In the records below, find the line with "- Ctrl+L: Clear" and the line with "- Alt+F: Go right (forward) one word."; return exactly those lines and every line between them.

Records drawn from a dataset
⁂

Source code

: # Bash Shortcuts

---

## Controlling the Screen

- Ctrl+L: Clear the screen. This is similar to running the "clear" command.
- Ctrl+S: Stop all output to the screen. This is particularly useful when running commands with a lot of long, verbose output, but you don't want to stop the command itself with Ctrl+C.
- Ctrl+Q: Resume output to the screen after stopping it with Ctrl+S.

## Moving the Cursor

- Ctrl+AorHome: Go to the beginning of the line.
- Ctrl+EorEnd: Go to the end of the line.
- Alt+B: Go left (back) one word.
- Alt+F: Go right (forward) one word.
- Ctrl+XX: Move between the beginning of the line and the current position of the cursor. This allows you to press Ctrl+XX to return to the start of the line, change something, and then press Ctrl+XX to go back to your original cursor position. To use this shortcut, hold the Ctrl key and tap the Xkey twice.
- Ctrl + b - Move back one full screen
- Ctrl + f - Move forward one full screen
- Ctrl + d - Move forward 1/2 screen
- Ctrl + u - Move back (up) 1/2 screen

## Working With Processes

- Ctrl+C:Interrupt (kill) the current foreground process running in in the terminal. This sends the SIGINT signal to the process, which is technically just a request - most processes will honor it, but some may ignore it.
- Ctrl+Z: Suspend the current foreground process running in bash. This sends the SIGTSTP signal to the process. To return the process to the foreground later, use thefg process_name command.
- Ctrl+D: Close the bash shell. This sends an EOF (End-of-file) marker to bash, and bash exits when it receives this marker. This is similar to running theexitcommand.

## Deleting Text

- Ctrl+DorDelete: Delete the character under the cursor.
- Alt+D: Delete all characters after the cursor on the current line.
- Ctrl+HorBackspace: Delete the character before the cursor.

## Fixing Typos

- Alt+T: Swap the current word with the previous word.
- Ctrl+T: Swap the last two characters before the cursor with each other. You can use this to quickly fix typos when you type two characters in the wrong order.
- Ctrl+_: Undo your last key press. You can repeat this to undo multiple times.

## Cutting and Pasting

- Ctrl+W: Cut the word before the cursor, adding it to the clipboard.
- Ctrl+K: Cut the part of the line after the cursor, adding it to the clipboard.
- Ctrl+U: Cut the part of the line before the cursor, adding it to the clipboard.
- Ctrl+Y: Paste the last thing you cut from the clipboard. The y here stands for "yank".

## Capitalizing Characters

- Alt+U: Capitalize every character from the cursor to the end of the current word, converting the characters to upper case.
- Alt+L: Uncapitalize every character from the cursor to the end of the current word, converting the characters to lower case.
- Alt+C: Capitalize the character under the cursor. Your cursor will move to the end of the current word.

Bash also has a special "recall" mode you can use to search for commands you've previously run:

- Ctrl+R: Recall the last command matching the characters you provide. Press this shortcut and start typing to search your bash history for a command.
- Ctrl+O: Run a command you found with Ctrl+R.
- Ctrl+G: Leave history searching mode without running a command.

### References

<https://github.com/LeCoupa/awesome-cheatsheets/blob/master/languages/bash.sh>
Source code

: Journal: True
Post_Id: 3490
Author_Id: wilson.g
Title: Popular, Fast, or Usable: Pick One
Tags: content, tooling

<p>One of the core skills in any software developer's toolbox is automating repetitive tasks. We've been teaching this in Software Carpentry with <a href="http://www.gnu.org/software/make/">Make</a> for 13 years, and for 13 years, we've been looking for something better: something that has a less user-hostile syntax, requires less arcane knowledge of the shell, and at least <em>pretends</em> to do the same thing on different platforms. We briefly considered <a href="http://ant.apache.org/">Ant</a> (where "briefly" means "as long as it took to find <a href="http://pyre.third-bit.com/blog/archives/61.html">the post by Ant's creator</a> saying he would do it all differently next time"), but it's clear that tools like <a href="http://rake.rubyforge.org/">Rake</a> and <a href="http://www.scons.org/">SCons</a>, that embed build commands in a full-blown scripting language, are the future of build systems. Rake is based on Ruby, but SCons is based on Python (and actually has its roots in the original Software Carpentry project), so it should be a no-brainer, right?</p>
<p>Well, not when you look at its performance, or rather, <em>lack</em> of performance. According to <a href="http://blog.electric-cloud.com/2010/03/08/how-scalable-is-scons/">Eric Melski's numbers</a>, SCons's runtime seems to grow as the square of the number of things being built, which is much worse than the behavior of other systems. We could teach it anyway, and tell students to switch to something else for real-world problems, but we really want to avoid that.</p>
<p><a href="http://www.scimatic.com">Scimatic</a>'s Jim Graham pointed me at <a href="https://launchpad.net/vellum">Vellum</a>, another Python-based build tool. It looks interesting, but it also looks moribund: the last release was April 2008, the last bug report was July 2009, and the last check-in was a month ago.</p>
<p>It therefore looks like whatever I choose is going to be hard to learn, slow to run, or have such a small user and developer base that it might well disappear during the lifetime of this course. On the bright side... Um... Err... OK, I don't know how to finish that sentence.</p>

⁂

▶ **Solved exercise**
- Ctrl+L: Clear the screen. This is similar to running the "clear" command.
- Ctrl+S: Stop all output to the screen. This is particularly useful when running commands with a lot of long, verbose output, but you don't want to stop the command itself with Ctrl+C.
- Ctrl+Q: Resume output to the screen after stopping it with Ctrl+S.

## Moving the Cursor

- Ctrl+AorHome: Go to the beginning of the line.
- Ctrl+EorEnd: Go to the end of the line.
- Alt+B: Go left (back) one word.
- Alt+F: Go right (forward) one word.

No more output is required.